MT Cars is a famous statistical dataset. The data comes from the 1974 Motor Trend US magazine and contains fuel consumption and 10 aspects of automobile design and performance for 32 supercars of the time. The objective of this exercise is to analyse what factors contribute to fuel efficiency (measured in the mpg column).  The [mtcars dataset page](https://zomalex.co.uk/datasets/mt_cars_dataset.html) has full details.

The import statements below use numpy, pandas and several modules from scikit-learn.

In [None]:
import numpy as np
import pandas as pd
import matplotlib.pyplot as plt
from sklearn import linear_model
from sklearn.preprocessing import StandardScaler
from sklearn.preprocessing import OneHotEncoder


Load the mtcars dataset using pandas and display the first few rows.

In [None]:
df = pd.read_csv('https://zomalextrainingstorage.blob.core.windows.net/datasets/misc/mtcars.csv')
df.head(2)

Models are trained using a set of features (X) and a target variable (y). In this case, we have only one feature (weight) and one target variable (miles per gallon). This is univariate linear regression.

In [None]:
X = df.loc[:, ['wt']] # this is a pandas dataframe
y = df.loc[:,  'mpg'] # this is a pandas series

X.shape, y.shape

## Visualise the data

Plot the relationship between 'wt' (weight) and 'mpg' (miles per gallon).

In [None]:
plt.scatter(X, y)
plt.xlabel('Weight')
plt.ylabel('Miles per Gallon')
plt.title('Scatterplot of Weight vs MPG')
plt.show()

## Univariate linear regression model

Our first machine learning model uses linear regression to find a relationship between two numeric variables.

In [None]:
model = linear_model.LinearRegression()
model.fit(X.values, y)
print(f'model.coef_, {model.coef_}\nmodel.intercept_: , {model.intercept_}')

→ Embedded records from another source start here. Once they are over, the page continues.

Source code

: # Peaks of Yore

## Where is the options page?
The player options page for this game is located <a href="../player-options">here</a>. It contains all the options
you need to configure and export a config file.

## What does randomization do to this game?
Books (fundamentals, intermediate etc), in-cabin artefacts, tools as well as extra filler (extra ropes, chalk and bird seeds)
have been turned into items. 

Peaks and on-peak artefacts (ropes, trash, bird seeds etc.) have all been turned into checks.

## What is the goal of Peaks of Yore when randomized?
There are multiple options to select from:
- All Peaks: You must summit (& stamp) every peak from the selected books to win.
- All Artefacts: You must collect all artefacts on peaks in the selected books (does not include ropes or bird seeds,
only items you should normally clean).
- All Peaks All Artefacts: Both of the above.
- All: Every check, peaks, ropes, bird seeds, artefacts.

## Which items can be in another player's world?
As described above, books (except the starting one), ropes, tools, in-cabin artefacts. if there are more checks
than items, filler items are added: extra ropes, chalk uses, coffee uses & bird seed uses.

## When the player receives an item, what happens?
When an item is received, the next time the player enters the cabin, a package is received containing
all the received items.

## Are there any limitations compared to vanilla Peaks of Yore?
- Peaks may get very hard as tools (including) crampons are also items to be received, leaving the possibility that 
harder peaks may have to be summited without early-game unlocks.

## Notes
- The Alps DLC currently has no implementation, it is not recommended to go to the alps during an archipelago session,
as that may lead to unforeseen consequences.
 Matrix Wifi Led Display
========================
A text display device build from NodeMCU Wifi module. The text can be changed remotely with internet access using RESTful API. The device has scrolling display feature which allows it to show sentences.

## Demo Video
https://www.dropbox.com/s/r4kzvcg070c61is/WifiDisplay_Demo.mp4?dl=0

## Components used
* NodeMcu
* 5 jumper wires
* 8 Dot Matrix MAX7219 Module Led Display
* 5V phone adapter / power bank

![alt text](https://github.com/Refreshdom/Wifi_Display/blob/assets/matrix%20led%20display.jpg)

Using the model, predict the mpg of a car that weighs 3,000 lbs (3.0 in the dataset).

In [None]:
example_weight = 3.0
example_weight_array = np.array([[example_weight]]) # expects 2D numpy array
mpg_pred = model.predict(example_weight_array)
print(f'Predicted MPG for weight 3.0: {mpg_pred[0]}')

In [None]:
# Predict the values from the model
y_pred = model.predict(X.values)

Recreate the scatter plot and add the regression line from the model.

In [None]:
plt.scatter(X, y, label='Data Points')
plt.plot(X, y_pred, color='red', linewidth=2, label='Regression line')
plt.xlabel('Weight')
plt.ylabel('Miles per Gallon')
plt.title('Weight vs MPG with Regression Line')
plt.legend()
plt.show()

## Multivariate linear regression model

Multivariate regression uses several variables to predict the target variable. For example, we could use weight, horsepower (hp) to predict miles per gallon.

In [None]:
X_multi = df.loc[:, ['wt', 'hp']]
X_multi.shape

Note that there are now two coefficients, one for each feature.

In [None]:
model_multi = linear_model.LinearRegression()
model_multi.fit(X_multi.values, y)
print(f'model_multi.coef_, {model_multi.coef_}\nmodel_multi.intercept_: , {model_multi.intercept_}')

Using the multivariate model, predict the mpg of a car that weighs 3,000 lbs (3.0 in the dataset) and has a horsepower of 110.

In [None]:
example_weight = 3.0
example_horsepower = 110
example_multi_array = np.array([[example_weight, example_horsepower]]) # expects 2D numpy array
mpg_pred_multi = model_multi.predict(example_multi_array)
print(f'Predicted MPG for weight 3.0 and horsepower 110: {mpg_pred_multi[0]}')

# Scaling features

Different features have different ranges. Weight is typically between 1.5 and 5.5 (thousands of lbs) while horsepower ranges from about 50 to over 300. Features with larger ranges can dominate the model training process and lead to worse models. To avoid this, we can scale the features to a common range using standardization (z-score normalization).  This involves subtracting the mean and dividing by the standard deviation for each feature.


In [None]:
scaler = StandardScaler()
X_multi_scaled = scaler.fit_transform(X_multi.values)
print(f'X_multi[:5] {X_multi.values[:5]} \nX_multi_scaled[:5]: {X_multi_scaled[:5]}')

In [None]:
model_multi_scaled = linear_model.LinearRegression()
model_multi_scaled.fit(X_multi_scaled, y)
print(f'model_multi_scaled.coef_, {model_multi_scaled.coef_}\nmodel_multi_scaled.intercept_: {model_multi_scaled.intercept_:.2f}')    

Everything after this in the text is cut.